» Your goal
From the first line to the last, write out the material verbatim.

------------------------------------------------------------

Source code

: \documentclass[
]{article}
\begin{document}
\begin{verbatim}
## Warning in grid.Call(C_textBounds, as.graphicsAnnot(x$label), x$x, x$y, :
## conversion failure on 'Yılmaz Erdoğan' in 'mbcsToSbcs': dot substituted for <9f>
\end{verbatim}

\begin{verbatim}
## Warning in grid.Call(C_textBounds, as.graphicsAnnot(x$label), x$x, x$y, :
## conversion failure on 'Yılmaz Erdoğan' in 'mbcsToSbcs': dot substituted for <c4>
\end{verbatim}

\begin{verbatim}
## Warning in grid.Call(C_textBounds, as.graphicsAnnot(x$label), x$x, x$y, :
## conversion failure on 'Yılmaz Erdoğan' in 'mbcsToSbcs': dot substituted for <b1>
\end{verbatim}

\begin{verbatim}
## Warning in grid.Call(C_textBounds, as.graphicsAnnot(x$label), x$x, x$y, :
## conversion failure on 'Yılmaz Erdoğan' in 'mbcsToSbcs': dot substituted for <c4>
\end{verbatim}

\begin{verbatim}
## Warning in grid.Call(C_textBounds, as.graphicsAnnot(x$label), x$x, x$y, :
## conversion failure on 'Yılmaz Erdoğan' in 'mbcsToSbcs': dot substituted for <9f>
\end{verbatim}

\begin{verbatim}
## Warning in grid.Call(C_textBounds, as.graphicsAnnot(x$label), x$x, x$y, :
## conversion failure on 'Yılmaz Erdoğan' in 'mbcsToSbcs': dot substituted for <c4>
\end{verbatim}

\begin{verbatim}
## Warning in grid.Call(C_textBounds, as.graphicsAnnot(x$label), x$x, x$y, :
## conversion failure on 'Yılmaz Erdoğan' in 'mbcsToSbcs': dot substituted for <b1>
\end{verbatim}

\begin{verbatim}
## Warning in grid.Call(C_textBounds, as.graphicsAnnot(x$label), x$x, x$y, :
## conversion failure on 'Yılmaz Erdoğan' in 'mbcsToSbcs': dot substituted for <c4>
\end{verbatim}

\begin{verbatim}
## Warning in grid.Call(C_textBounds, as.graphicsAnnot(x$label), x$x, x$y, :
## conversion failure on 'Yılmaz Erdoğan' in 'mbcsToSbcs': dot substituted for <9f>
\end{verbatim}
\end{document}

------------------------------------------------------------

» Answer to the problem
Source code

: \documentclass[
]{article}
\begin{document}
\begin{verbatim}
## Warning in grid.Call(C_textBounds, as.graphicsAnnot(x$label), x$x, x$y, :
## conversion failure on 'Yılmaz Erdoğan' in 'mbcsToSbcs': dot substituted for <9f>
\end{verbatim}

\begin{verbatim}
## Warning in grid.Call(C_textBounds, as.graphicsAnnot(x$label), x$x, x$y, :
## conversion failure on 'Yılmaz Erdoğan' in 'mbcsToSbcs': dot substituted for <c4>
\end{verbatim}

\begin{verbatim}
## Warning in grid.Call(C_textBounds, as.graphicsAnnot(x$label), x$x, x$y, :
## conversion failure on 'Yılmaz Erdoğan' in 'mbcsToSbcs': dot substituted for <b1>
\end{verbatim}

\begin{verbatim}
## Warning in grid.Call(C_textBounds, as.graphicsAnnot(x$label), x$x, x$y, :
## conversion failure on 'Yılmaz Erdoğan' in 'mbcsToSbcs': dot substituted for <c4>
\end{verbatim}

\begin{verbatim}
## Warning in grid.Call(C_textBounds, as.graphicsAnnot(x$label), x$x, x$y, :
## conversion failure on 'Yılmaz Erdoğan' in 'mbcsToSbcs': dot substituted for <9f>
\end{verbatim}

\begin{verbatim}
## Warning in grid.Call(C_textBounds, as.graphicsAnnot(x$label), x$x, x$y, :
## conversion failure on 'Yılmaz Erdoğan' in 'mbcsToSbcs': dot substituted for <c4>
\end{verbatim}

\begin{verbatim}
## Warning in grid.Call(C_textBounds, as.graphicsAnnot(x$label), x$x, x$y, :
## conversion failure on 'Yılmaz Erdoğan' in 'mbcsToSbcs': dot substituted for <b1>
\end{verbatim}

\begin{verbatim}
## Warning in grid.Call(C_textBounds, as.graphicsAnnot(x$label), x$x, x$y, :
## conversion failure on 'Yılmaz Erdoğan' in 'mbcsToSbcs': dot substituted for <c4>
\end{verbatim}

\begin{verbatim}
## Warning in grid.Call(C_textBounds, as.graphicsAnnot(x$label), x$x, x$y, :
## conversion failure on 'Yılmaz Erdoğan' in 'mbcsToSbcs': dot substituted for <9f>
\end{verbatim}
\end{document}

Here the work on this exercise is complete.